§ The task: Repeat only the lines below that run from the line with "## Table of Contents" to the line with "- Timberman", ends included; skip every picture.

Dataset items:
- Opening Delimiter -
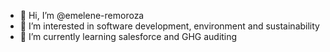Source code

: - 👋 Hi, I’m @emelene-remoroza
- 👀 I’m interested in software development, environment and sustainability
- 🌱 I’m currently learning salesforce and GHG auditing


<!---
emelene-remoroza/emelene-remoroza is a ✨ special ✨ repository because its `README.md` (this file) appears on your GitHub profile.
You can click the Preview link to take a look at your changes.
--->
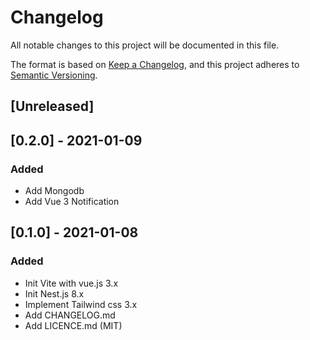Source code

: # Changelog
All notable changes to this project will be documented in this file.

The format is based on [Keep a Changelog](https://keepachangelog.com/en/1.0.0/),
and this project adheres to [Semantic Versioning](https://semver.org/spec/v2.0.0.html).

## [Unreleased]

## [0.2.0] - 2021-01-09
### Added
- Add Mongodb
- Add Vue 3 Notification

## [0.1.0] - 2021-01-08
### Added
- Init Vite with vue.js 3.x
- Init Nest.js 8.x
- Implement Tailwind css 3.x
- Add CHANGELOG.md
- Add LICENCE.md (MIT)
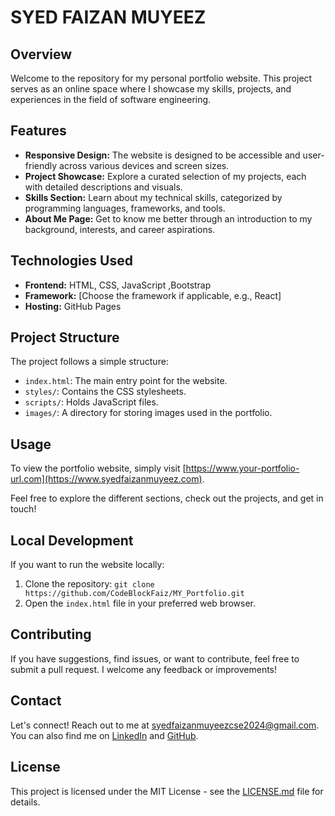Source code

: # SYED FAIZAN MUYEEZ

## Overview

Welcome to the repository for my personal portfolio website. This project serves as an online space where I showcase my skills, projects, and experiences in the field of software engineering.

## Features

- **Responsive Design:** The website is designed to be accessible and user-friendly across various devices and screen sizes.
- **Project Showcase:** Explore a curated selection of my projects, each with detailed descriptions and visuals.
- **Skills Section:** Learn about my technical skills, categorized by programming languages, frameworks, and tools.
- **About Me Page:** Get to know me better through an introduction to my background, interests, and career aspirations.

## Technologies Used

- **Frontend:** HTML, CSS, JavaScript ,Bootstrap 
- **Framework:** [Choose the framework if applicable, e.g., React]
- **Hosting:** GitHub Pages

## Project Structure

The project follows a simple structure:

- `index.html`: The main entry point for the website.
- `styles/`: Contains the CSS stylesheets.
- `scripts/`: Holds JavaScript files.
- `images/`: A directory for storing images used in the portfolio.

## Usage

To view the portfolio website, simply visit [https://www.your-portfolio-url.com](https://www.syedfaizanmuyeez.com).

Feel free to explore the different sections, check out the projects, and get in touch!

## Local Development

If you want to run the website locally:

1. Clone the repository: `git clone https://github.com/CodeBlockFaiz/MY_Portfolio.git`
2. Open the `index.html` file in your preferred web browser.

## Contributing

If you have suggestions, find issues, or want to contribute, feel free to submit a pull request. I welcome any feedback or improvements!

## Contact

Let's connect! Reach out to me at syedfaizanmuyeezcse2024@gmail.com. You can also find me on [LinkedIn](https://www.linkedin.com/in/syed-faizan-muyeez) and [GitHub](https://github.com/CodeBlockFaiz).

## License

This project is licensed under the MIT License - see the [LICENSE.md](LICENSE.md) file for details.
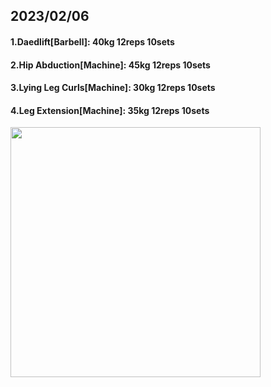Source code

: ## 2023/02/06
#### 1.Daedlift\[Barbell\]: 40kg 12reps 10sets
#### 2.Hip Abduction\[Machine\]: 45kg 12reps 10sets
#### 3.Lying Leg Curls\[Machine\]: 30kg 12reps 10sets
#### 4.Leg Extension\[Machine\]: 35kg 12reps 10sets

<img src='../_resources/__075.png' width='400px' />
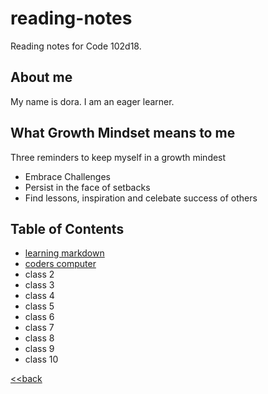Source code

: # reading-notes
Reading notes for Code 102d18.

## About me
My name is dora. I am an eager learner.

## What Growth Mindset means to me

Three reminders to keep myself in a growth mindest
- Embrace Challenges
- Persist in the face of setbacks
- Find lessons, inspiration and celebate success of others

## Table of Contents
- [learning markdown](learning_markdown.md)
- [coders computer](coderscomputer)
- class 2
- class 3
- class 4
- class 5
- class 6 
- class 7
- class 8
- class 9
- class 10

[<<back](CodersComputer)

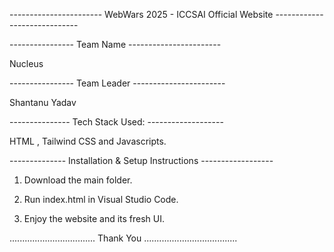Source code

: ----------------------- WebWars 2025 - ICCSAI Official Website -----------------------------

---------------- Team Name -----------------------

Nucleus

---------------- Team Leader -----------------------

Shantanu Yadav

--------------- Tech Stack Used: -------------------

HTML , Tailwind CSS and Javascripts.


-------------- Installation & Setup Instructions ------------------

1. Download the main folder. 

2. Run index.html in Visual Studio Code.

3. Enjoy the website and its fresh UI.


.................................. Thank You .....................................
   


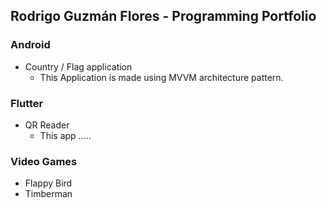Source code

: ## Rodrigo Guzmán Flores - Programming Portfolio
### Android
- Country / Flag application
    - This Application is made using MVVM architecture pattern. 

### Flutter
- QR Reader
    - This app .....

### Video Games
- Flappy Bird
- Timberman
- Closing Delimiter -
- Opening Delimiter -
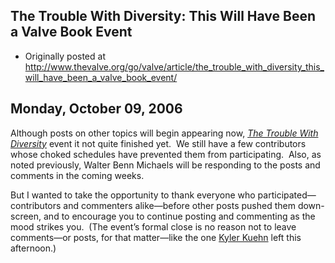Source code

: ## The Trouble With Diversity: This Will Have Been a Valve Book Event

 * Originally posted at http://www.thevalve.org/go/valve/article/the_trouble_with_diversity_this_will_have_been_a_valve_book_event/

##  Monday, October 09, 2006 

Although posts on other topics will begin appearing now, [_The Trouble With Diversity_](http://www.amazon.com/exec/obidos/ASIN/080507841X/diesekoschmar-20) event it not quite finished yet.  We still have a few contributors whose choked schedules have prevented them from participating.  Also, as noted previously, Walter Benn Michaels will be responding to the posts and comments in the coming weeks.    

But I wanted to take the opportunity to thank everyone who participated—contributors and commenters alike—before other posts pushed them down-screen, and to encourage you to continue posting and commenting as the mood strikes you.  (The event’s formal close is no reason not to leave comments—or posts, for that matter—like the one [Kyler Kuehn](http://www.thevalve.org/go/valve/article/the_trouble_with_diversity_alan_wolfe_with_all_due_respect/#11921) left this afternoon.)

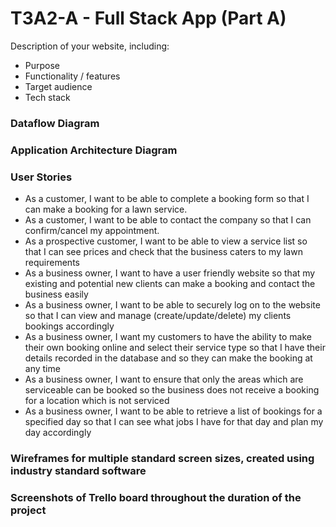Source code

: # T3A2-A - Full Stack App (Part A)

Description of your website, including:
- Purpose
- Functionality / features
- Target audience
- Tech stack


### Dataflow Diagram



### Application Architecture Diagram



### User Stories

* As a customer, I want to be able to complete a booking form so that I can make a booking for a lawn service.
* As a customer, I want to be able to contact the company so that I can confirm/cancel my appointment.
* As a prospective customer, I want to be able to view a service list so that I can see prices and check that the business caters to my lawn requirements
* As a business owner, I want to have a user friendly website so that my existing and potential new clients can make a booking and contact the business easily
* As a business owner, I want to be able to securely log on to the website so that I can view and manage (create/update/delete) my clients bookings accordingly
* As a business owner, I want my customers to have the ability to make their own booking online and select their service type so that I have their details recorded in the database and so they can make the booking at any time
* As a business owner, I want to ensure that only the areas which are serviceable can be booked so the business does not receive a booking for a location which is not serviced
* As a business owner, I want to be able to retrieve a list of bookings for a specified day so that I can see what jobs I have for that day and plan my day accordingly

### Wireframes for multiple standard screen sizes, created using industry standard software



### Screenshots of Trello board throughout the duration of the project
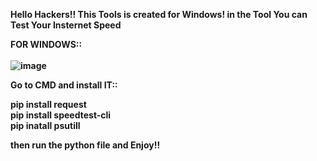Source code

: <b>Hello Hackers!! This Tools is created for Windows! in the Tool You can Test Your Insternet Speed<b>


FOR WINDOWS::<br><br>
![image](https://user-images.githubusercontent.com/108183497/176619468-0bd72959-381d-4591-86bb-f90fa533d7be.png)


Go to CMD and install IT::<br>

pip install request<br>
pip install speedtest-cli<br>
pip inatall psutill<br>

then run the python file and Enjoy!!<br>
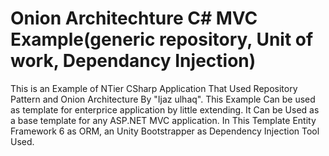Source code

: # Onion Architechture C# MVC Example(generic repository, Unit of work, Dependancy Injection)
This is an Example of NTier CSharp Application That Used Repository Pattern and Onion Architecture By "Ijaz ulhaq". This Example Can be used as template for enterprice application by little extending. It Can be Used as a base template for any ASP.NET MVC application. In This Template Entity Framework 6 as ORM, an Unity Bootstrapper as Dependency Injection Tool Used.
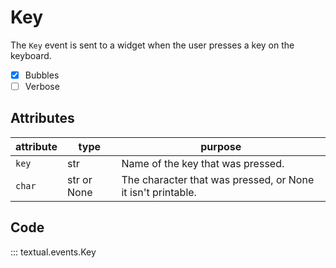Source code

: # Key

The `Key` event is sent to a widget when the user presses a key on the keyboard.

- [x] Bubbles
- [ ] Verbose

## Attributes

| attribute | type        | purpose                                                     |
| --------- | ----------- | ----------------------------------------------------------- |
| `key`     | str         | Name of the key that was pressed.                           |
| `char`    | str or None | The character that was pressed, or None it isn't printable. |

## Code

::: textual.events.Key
- Closing Delimiter -
§ Answer section:
## Table of Contents
- [learning markdown](learning_markdown.md)
- [coders computer](coderscomputer)
- class 2
- class 3
- class 4
- class 5
- class 6 
- class 7
- class 8
- class 9
- class 10

[<<back](CodersComputer)

Source code

: ----------------------- WebWars 2025 - ICCSAI Official Website -----------------------------

---------------- Team Name -----------------------

Nucleus

---------------- Team Leader -----------------------

Shantanu Yadav

--------------- Tech Stack Used: -------------------

HTML , Tailwind CSS and Javascripts.


-------------- Installation & Setup Instructions ------------------

1. Download the main folder. 

2. Run index.html in Visual Studio Code.

3. Enjoy the website and its fresh UI.


.................................. Thank You .....................................
   


Source code

: ## Rodrigo Guzmán Flores - Programming Portfolio
### Android
- Country / Flag application
    - This Application is made using MVVM architecture pattern. 

### Flutter
- QR Reader
    - This app .....

### Video Games
- Flappy Bird
- Timberman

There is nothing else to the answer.